In the second half of the epic, Gilgamesh’s distress at Enkidu’s death causes him to undertake a long and perilous journey to discover the secret of eternal life. He eventually learns that “Life, which you look for, you will never find. For when the gods created man, they let death be his share, and life withheld in their own hands”. However, because of his great building projects, his account of Siduri‘s advice, and what the immortal man Utnapishtim told him about the Great Flood, Gilgamesh’s fame survived his death. His story has been translated into many languages, and in recent years has featured in works of popular fiction.
Some of you may be familiar with the text because it was required reading in high school (and certain colleges), and while at the time of study it may have had a different significance, if approached with an alchemical understanding, we can learn a lot about life, death, reincarnation and the destiny of man’s evolution. The three specific passages below, in particular, are worth revisiting with a new understanding.
1. “Oh, father Utnapishtim, you who have entered the assembly of the gods, I wish to question you concerning the living and the dead, how shall I find the life for which I am searching?” Utnapishtim said, “there is no permanence. Do we build a house to stand forever, do we seal a contract to hold for all time? Do brothers divide an inheritance to keep forever, does the flood-time of rivers endure? It is only the nymph of the dragon-fly who sheds her larva and sees the sun in his glory. From the days of old there is no permanence. The sleeping and the dead, how alike they are, they are like a painted death. What is there between the master and the servant when both have fulfilled their doom? When the Annunaki, the judges, come together, and Mammetun, the mother of destinies, together they decree the fates of men. Life and death they allot but the day of death they do not disclose.”
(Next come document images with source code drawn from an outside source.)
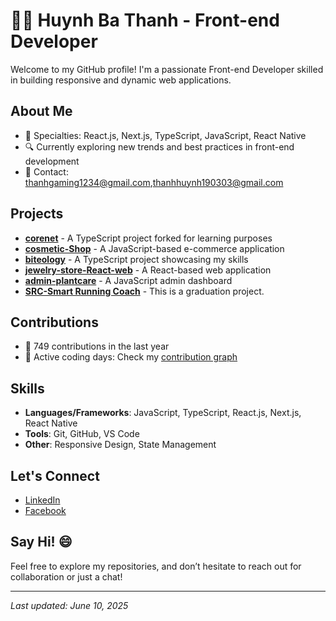 # 👨‍💻 Huynh Ba Thanh - Front-end Developer

Welcome to my GitHub profile! I'm a passionate Front-end Developer skilled in building responsive and dynamic web applications.

## About Me
- 🌟 Specialties: React.js, Next.js, TypeScript, JavaScript, React Native
- 🔍 Currently exploring new trends and best practices in front-end development
- 📧 Contact: [thanhgaming1234@gmail.com](mailto:thanhgaming1234@gmail.com),[thanhhuynh190303@gmail.com](mailto:thanhhuynh190303@gmail.com)

## Projects
- **[corenet](https://github.com/thanhhuynh1903/corenet)** - A TypeScript project forked for learning purposes
- **[cosmetic-Shop](https://github.com/thanhhuynh1903/cosmetic-Shop)** - A JavaScript-based e-commerce application
- **[biteology](https://github.com/thanhhuynh1903/biteology)** - A TypeScript project showcasing my skills
- **[jewelry-store-React-web](https://github.com/thanhhuynh1903/jewelry-store-React-web)** - A React-based web application
- **[admin-plantcare](https://github.com/thanhhuynh1903/admin-plantcare)** - A JavaScript admin dashboard
- **[SRC-Smart Running Coach](https://github.com/thanhhuynh1903/srcoach)** - This is a graduation project.

## Contributions
- 🎯 749 contributions in the last year
- 📅 Active coding days: Check my [contribution graph](#)

## Skills
- **Languages/Frameworks**: JavaScript, TypeScript, React.js, Next.js, React Native
- **Tools**: Git, GitHub, VS Code
- **Other**: Responsive Design, State Management

## Let's Connect
- [LinkedIn](https://www.linkedin.com/in/thanh-hu%E1%BB%B3nh-329778367/)
- [Facebook](https://www.facebook.com/KaZuHT)

## Say Hi! 😄
Feel free to explore my repositories, and don’t hesitate to reach out for collaboration or just a chat!

---

*Last updated: June 10, 2025*
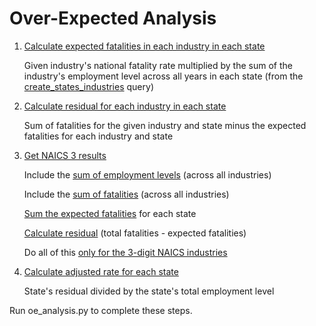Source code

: Over-Expected Analysis
======================

1. [Calculate expected fatalities in each industry in each state](https://github.com/gordonje/deadly_work/blob/master/3_oe_analysis/sql/calc_expected_fatals.sql)

	Given industry's national fatality rate multiplied by the sum of the industry's employment level across all years in each state (from the [create_states_industries](https://github.com/gordonje/deadly_work/blob/master/2_fatality_rates/sql/create_states_industries.sql#L9) query)

2. [Calculate residual for each industry in each state](https://github.com/gordonje/deadly_work/blob/master/3_oe_analysis/sql/calc_states_industries_res.sql)

	Sum of fatalities for the given industry and state minus the expected fatalities for each industry and state

3. [Get NAICS 3 results](https://github.com/gordonje/deadly_work/blob/master/3_oe_analysis/sql/create_states_naics_3.sql)

	Include the [sum of employment levels](https://github.com/gordonje/deadly_work/blob/master/3_oe_analysis/sql/create_states_naics_3.sql#L10) (across all industries)

	Include the [sum of fatalities](https://github.com/gordonje/deadly_work/blob/master/3_oe_analysis/sql/create_states_naics_3.sql#L10) (across all industries)

	[Sum the expected fatalities](https://github.com/gordonje/deadly_work/blob/master/3_oe_analysis/sql/create_states_naics_3.sql#L23) for each state

	[Calculate residual](https://github.com/gordonje/deadly_work/blob/master/3_oe_analysis/sql/create_states_naics_3.sql#L16) (total fatalities - expected fatalities)
	
	Do all of this [only for the 3-digit NAICS industries](https://github.com/gordonje/deadly_work/blob/master/3_oe_analysis/sql/create_states_naics_3.sql#L26)

6. [Calculate adjusted rate for each state](https://github.com/gordonje/deadly_work/blob/master/3_oe_analysis/sql/calc_states_adj_fatal_rate.sql)

	State's residual divided by the state's total employment level


Run oe_analysis.py to complete these steps.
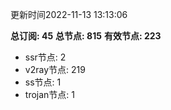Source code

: 更新时间2022-11-13 13:13:06

**总订阅: 45**
**总节点: 815**
**有效节点: 223**
- ssr节点: 2
- v2ray节点: 219
- ss节点: 1
- trojan节点: 1
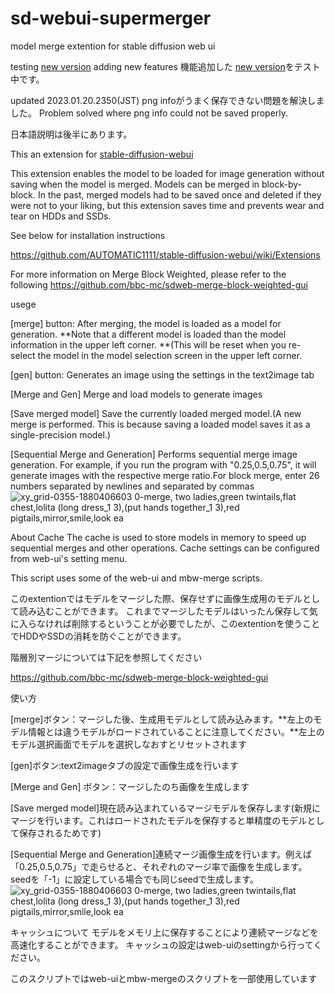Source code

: # sd-webui-supermerger
model merge extention for stable diffusion web ui

testing [new version](https://github.com/hako-mikan/sd-webui-supermerger/tree/ver2) adding new features 
機能追加した [new version](https://github.com/hako-mikan/sd-webui-supermerger/tree/ver2)をテスト中です。 

updated 2023.01.20.2350(JST)
png infoがうまく保存できない問題を解決しました。
Problem solved where png info could not be saved properly.

日本語説明は後半にあります。

This an extension for [stable-diffusion-webui](https://github.com/AUTOMATIC1111/stable-diffusion-webui)

This extension enables the model to be loaded for image generation without saving when the model is merged.
Models can be merged in block-by-block. In the past, merged models had to be saved once and deleted if they were not to your liking, but this extension saves time and prevents wear and tear on HDDs and SSDs.

See below for installation instructions

https://github.com/AUTOMATIC1111/stable-diffusion-webui/wiki/Extensions

For more information on Merge Block Weighted, please refer to the following
https://github.com/bbc-mc/sdweb-merge-block-weighted-gui

usege

[merge] button: After merging, the model is loaded as a model for generation. **Note that a different model is loaded than the model information in the upper left corner. **(This will be reset when you re-select the model in the model selection screen in the upper left corner.

[gen] button: Generates an image using the settings in the text2image tab

[Merge and Gen] Merge and load models to generate images

[Save merged model] Save the currently loaded merged model.(A new merge is performed. This is because saving a loaded model saves it as a single-precision model.)

[Sequential Merge and Generation] Performs sequential merge image generation. For example, if you run the program with "0.25,0.5,0.75", it will generate images with the respective merge ratio.For block merge, enter 26 numbers separated by newlines and separated by commas
![xy_grid-0355-1880406603 0-merge, two ladies,green twintails,flat chest,lolita (long dress_1 3),(put  hands together_1 3),red pigtails,mirror,smile,look ea](https://user-images.githubusercontent.com/122196982/213196391-1a040bfa-1ade-409a-804f-427a3fb8bf8f.jpg)

About Cache
The cache is used to store models in memory to speed up sequential merges and other operations.
Cache settings can be configured from web-ui's setting menu.

This script uses some of the web-ui and mbw-merge scripts.

このextentionではモデルをマージした際、保存せずに画像生成用のモデルとして読み込むことができます。
これまでマージしたモデルはいったん保存して気に入らなければ削除するということが必要でしたが、このextentionを使うことでHDDやSSDの消耗を防ぐことができます。

階層別マージについては下記を参照してください

https://github.com/bbc-mc/sdweb-merge-block-weighted-gui

使い方

[merge]ボタン：マージした後、生成用モデルとして読み込みます。**左上のモデル情報とは違うモデルがロードされていることに注意してください。**左上のモデル選択画面でモデルを選択しなおすとリセットされます

[gen]ボタン:text2imageタブの設定で画像生成を行います

[Merge and Gen] ボタン：マージしたのち画像を生成します

[Save merged model]現在読み込まれているマージモデルを保存します(新規にマージを行います。これはロードされたモデルを保存すると単精度のモデルとして保存されるためです)

[Sequential Merge and Generation]連続マージ画像生成を行います。例えば「0.25,0.5,0.75」で走らせると、それぞれのマージ率で画像を生成します。seedを「-1」に設定している場合でも同じseedで生成します。
![xy_grid-0355-1880406603 0-merge, two ladies,green twintails,flat chest,lolita (long dress_1 3),(put  hands together_1 3),red pigtails,mirror,smile,look ea](https://user-images.githubusercontent.com/122196982/213196391-1a040bfa-1ade-409a-804f-427a3fb8bf8f.jpg)

キャッシュについて
モデルをメモリ上に保存することにより連続マージなどを高速化することができます。
キャッシュの設定はweb-uiのsettingから行ってください。

このスクリプトではweb-uiとmbw-mergeのスクリプトを一部使用しています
2. Facing the reality of his own death, he begins a desperate search for immortality. He travels to the end of the Earth, where he encounters Siduri, a female tavern keeper, who advises him: “Gilgamesh, where are you hurrying to? You will never find that life for which you are looking. When the gods created man they allotted to him death, but life they retained in their own keeping. As for you, Gilgamesh, fill your belly with good things; day and night, night and day, dance and be merry, feast and rejoice. Let your clothes be fresh, bathe yourself in water, cherish the little child that holds your hand, and make your wife happy in your embrace; for this too is the lot of man.”
3. “Utnapishtim, son of Ubartutu, abandon your house, abandon what you possess. Abandon your house and build a boat instead. Seek life instead of riches, save yourself. Take with you, on the boat you build, an instance of each thing living so that they may be safe from obliteration in the flood. Perform the construction of the boat with care. Let the length of the boat and the width of the boat be equal. Roof over the boat as the abyss is roofed.”
The past shaped our present, but also shapes our future. Grasping the knowledge of the ancients is key in our guided ascension.
To learn even more, look to the work of Joseph Campbell to unlock an even higher level of gnosis.